思わず考え込んでしまった。自分の中に、あまり見たことのない自分が潜んでるのを発見してしまったからだ。

なんだろう。できれば、あまり出会いたくなかった自分。だけど、そいつは明らかに僕の中にいて、一瞬だけ姿を見せてすぐに森の奥へ消えて行った。まるで間違って人里に下りてしまった小さな獣のように。

毎年お手伝いしてる収穫したりんごを選果して、箱に詰めてるときに、そいつは現れた。

今年は春先の霜(開花時期に霜にあたると、受粉がうまくできなくなる)や、夏の雹害もあって、りんごにはなかなか厳しい年だった。

霜害はりんごが成る数をがくんと減らしてしまうし、雹害はリンゴの表面に無数の傷がつく。

そのおかげで、信州でも東信北信地域のりんごは例年になく「贈答用」りんごが不足。直売所やスーパーなどでも「今年の贈答用りんご販売中止」のお知らせが目についた。

贈答用だから、表面に傷がついたりんごは贈れないのだ。

まあ、それはりんごに限らず何でもそうだと思う。わざわざ誰かに、それもお世話になった人とか、想いを届けたい人に「見映えの良くない」「ランク的に下がるもの」を送る人ってあまりいない。

そんなのはわかってた。

でも、自然現象なのだ。今年のりんごはそういうりんご。特段大きな傷で、そこから痛んだりしてなければ、りんごそのものの味が決して劣るわけではない。それに貯蔵してない収穫仕立ての爽やかで果汁感あふれる甘さは特別。

たしかに、りんごの皮はいつもの年のようにつるっとはしてなくて、ちょっと凹んだりしてる部分がある。それだけのこと。そう思って僕も収穫や選果作業をしてた。

なのに――。

じゃあ自分は「見た目がちょっと」なりんごを何も考えずに誰かに贈れるかというと、手が止まってしまうのだ。

この躊躇してしまう気持ちは何なのだろう。

見た目がすべてじゃない。まして本来、自然に左右される農作物・果物がいつもいつも人間の基準や価値観に合せて実るなんてない話だ。

自分で収穫して自分で食べるだけなら「自家用」のりんごなら、表面の傷だろうと少々の痛みだろうとべつに気にしない。傷がついて少しりんごが「ぼける」のが早くなっても、それはそれで料理に使ったりいろいろ美味しい食べ方もわかってるから。

そこが根底にありつつも、でも自分が誰かに贈るとなるとそうは思えない自分もいたのだ。普段、そういうの現れないのに……。

「なぜ傷ありのりんごなのか」を前提から説明しなくちゃいけないし、それが本当に実感を伴って相手に通じるかもわからない。
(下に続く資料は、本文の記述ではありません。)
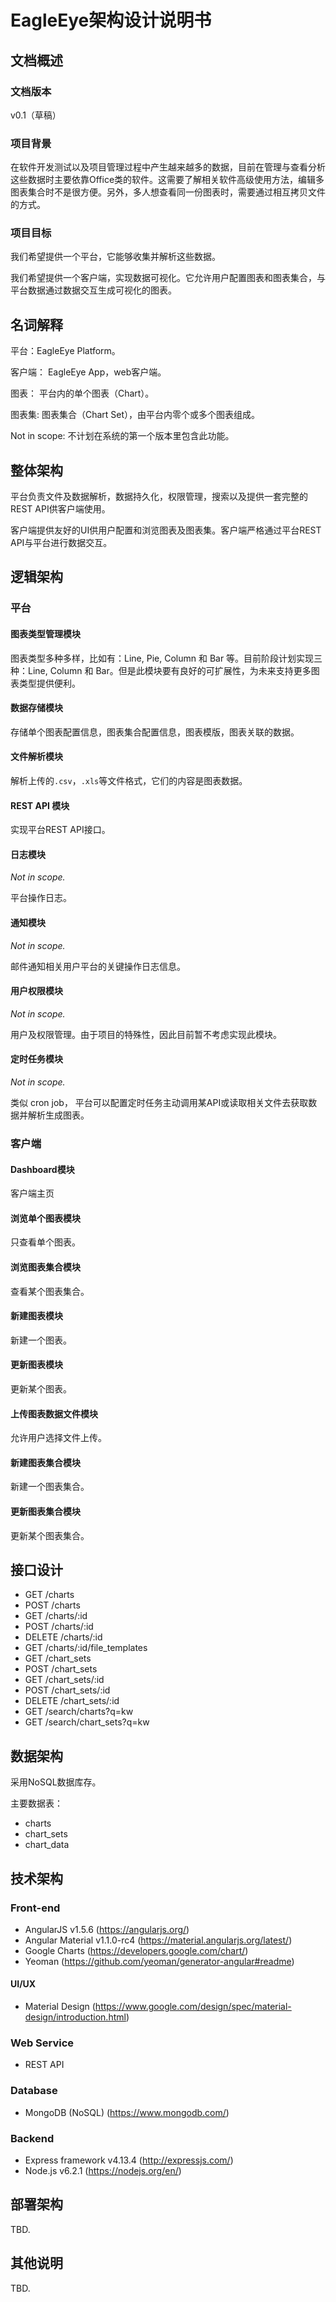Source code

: # EagleEye架构设计说明书


## 文档概述


### 文档版本

v0.1（草稿）


### 项目背景

在软件开发测试以及项目管理过程中产生越来越多的数据，目前在管理与查看分析这些数据时主要依靠Office类的软件。这需要了解相关软件高级使用方法，编辑多图表集合时不是很方便。另外，多人想查看同一份图表时，需要通过相互拷贝文件的方式。


### 项目目标

我们希望提供一个平台，它能够收集并解析这些数据。

我们希望提供一个客户端，实现数据可视化。它允许用户配置图表和图表集合，与平台数据通过数据交互生成可视化的图表。


## 名词解释

平台：EagleEye Platform。

客户端： EagleEye App，web客户端。

图表： 平台内的单个图表（Chart）。

图表集: 图表集合（Chart Set），由平台内零个或多个图表组成。

Not in scope: 不计划在系统的第一个版本里包含此功能。


## 整体架构

平台负责文件及数据解析，数据持久化，权限管理，搜索以及提供一套完整的REST API供客户端使用。

客户端提供友好的UI供用户配置和浏览图表及图表集。客户端严格通过平台REST API与平台进行数据交互。


## 逻辑架构


### 平台


#### 图表类型管理模块

图表类型多种多样，比如有：Line, Pie, Column 和 Bar 等。目前阶段计划实现三种：Line, Column 和 Bar。但是此模块要有良好的可扩展性，为未来支持更多图表类型提供便利。


#### 数据存储模块

存储单个图表配置信息，图表集合配置信息，图表模版，图表关联的数据。


#### 文件解析模块

解析上传的`.csv`，`.xls`等文件格式，它们的内容是图表数据。


#### REST API 模块

实现平台REST API接口。


#### 日志模块

*Not in scope.*

平台操作日志。


#### 通知模块

*Not in scope.*

邮件通知相关用户平台的关键操作日志信息。


#### 用户权限模块

*Not in scope.*

用户及权限管理。由于项目的特殊性，因此目前暂不考虑实现此模块。


#### 定时任务模块

*Not in scope.*

类似 cron job， 平台可以配置定时任务主动调用某API或读取相关文件去获取数据并解析生成图表。


### 客户端


#### Dashboard模块

客户端主页


#### 浏览单个图表模块

只查看单个图表。


#### 浏览图表集合模块

查看某个图表集合。


#### 新建图表模块

新建一个图表。


#### 更新图表模块

更新某个图表。


#### 上传图表数据文件模块

允许用户选择文件上传。


#### 新建图表集合模块

新建一个图表集合。


#### 更新图表集合模块

更新某个图表集合。


## 接口设计

* GET /charts
* POST /charts
* GET /charts/:id
* POST /charts/:id
* DELETE /charts/:id
* GET /charts/:id/file_templates
* GET /chart_sets
* POST /chart_sets
* GET /chart_sets/:id
* POST /chart_sets/:id
* DELETE /chart_sets/:id
* GET /search/charts?q=kw
* GET /search/chart_sets?q=kw


## 数据架构

采用NoSQL数据库存。

主要数据表：

* charts
* chart_sets
* chart_data


## 技术架构


### Front-end

* AngularJS v1.5.6 (https://angularjs.org/)
* Angular Material v1.1.0-rc4 (https://material.angularjs.org/latest/)
* Google Charts (https://developers.google.com/chart/)
* Yeoman (https://github.com/yeoman/generator-angular#readme)


#### UI/UX

* Material Design (https://www.google.com/design/spec/material-design/introduction.html)


### Web Service

* REST API


### Database

* MongoDB (NoSQL) (https://www.mongodb.com/)


### Backend

* Express framework v4.13.4 (http://expressjs.com/)
* Node.js v6.2.1 (https://nodejs.org/en/)


## 部署架构

TBD.


## 其他说明

TBD.
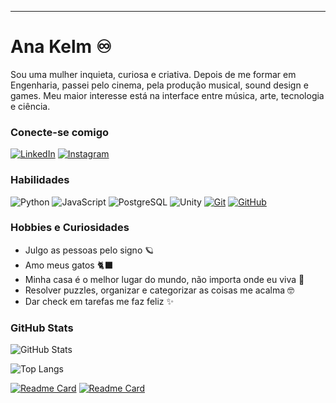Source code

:
---

# Ana Kelm ♾️ 
Sou uma mulher inquieta, curiosa e criativa. Depois de me formar em Engenharia, passei pelo cinema, pela produção musical, sound design e games. Meu maior interesse está na interface entre música, arte, tecnologia e ciência.
### Conecte-se comigo

[![LinkedIn](https://img.shields.io/badge/-LinkedIn-E60177?style=for-the-badge&logo=linkedin&logoColor=17CEE6)](https://www.linkedin.com/in/anapaulaksoares/)
[![Instagram](https://img.shields.io/badge/-Instagram-E60177?style=for-the-badge&logo=instagram&logoColor=17CEE6)](https://www.instagram.com/_ana.kelm/)

### Habilidades
![Python](https://img.shields.io/badge/Python-E60177?style=for-the-badge&logo=python&logoColor=17CEE6)
![JavaScript](https://img.shields.io/badge/JavaScript-E60177?style=for-the-badge&logo=javascript&logoColor=17CEE6)
![PostgreSQL](https://img.shields.io/badge/PostgreSQL-E60177?style=for-the-badge&logo=PostgreSQL&logoColor=17CEE6)
![Unity](https://img.shields.io/badge/Unity-E60177?style=for-the-badge&logo=Unity&logoColor=17CEE6)
[![Git](https://img.shields.io/badge/Git-E60177?style=for-the-badge&logo=git&logoColor=17CEE6)](https://git-scm.com/doc) 
[![GitHub](https://img.shields.io/badge/GitHub-E60177?style=for-the-badge&logo=github&logoColor=17CEE6)](https://docs.github.com/)

### Hobbies e Curiosidades
+ Julgo as pessoas pelo signo 🪐
+ Amo meus gatos 🐈‍⬛
+ Minha casa é o melhor lugar do mundo, não importa onde eu viva 🏡
+ Resolver puzzles, organizar e categorizar as coisas me acalma 🤓
+ Dar check em tarefas me faz feliz ✨ 


### GitHub Stats
![GitHub Stats](https://github-readme-stats.vercel.app/api?username=anapppp&theme=transparent&bg_color=000&border_color=30A3DC&show_icons=true&icon_color=30A3DC&title_color=EA469B&text_color=FFF)

![Top Langs](https://github-readme-stats-git-masterrstaa-rickstaa.vercel.app/api/top-langs/?username=anapppp&layout=compact&bg_color=000&border_color=30A3DC&title_color=EA469B&text_color=FFF)

[![Readme Card](https://github-readme-stats.vercel.app/api/pin/?username=anapppp&repo=IA-generativa-aplicada-a-uma-API-de-sistema-bancario&layout=compact&bg_color=000&border_color=30A3DC&title_color=EA469B&text_color=FFF)](https://github.com/anapppp/IA-generativa-aplicada-a-uma-API-de-sistema-bancario)
[![Readme Card](https://github-readme-stats.vercel.app/api/pin/?username=anapppp&repo=API-para-um-Banco-Digital-Desafio-Modulo-2&layout=compact&bg_color=000&border_color=30A3DC&title_color=EA469B&text_color=FFF)]([https://github.com/anapppp/IA-generativa-aplicada-a-uma-API-de-sistema-bancario](https://github.com/anapppp/API-para-um-Banco-Digital-Desafio-Modulo-2)https://github.com/anapppp/API-para-um-Banco-Digital-Desafio-Modulo-2)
傷ありのりんごをもらっても困るって人もいるだろうし、中には気を悪くする人だっているかもしれない。

本意が通じなかったからといって相手が悪いわけでもない。僕だって信州に移り住んで、野菜や果樹を育てて自然と向き合い、ときには翻弄されるようになってようやく少し見えてきたことだから。

見た目が大事。外見が「優れてる」ほうが優遇される。

自分ではそんなことはない、外面だけの良さみたいな薄っぺらいルッキズムとは距離を置いてる。そう思ってるのに、雹害りんごを前にしたときの割り切れなさ。

これは、どうしたものなのか。

堂々と傷ありりんごを贈ればいい。ちゃんと、今年のりんごの話も添えて。逡巡して、本当に信頼を寄せてる人には「今年のいろいろを乗り越えた」りんごを贈った。

大きな話かもしれないけど「生きる」って果物も人間も順風満帆ばかりじゃない。都合よく「うまくいった」「見た目のいい」部分だけ繋ぎ合わせても、その人や果物が出来あがることはない。

もし、そんなのがあったとしたら、それこそハリボテ(通じるのかこの言葉?)だ。

それでも綺麗ごとの好きなメディアは、相変わらず罪の意識なくルッキズムを垂れ流し続けている。

僕の中のルッキズムは、りんごをじっと見つめたままだ。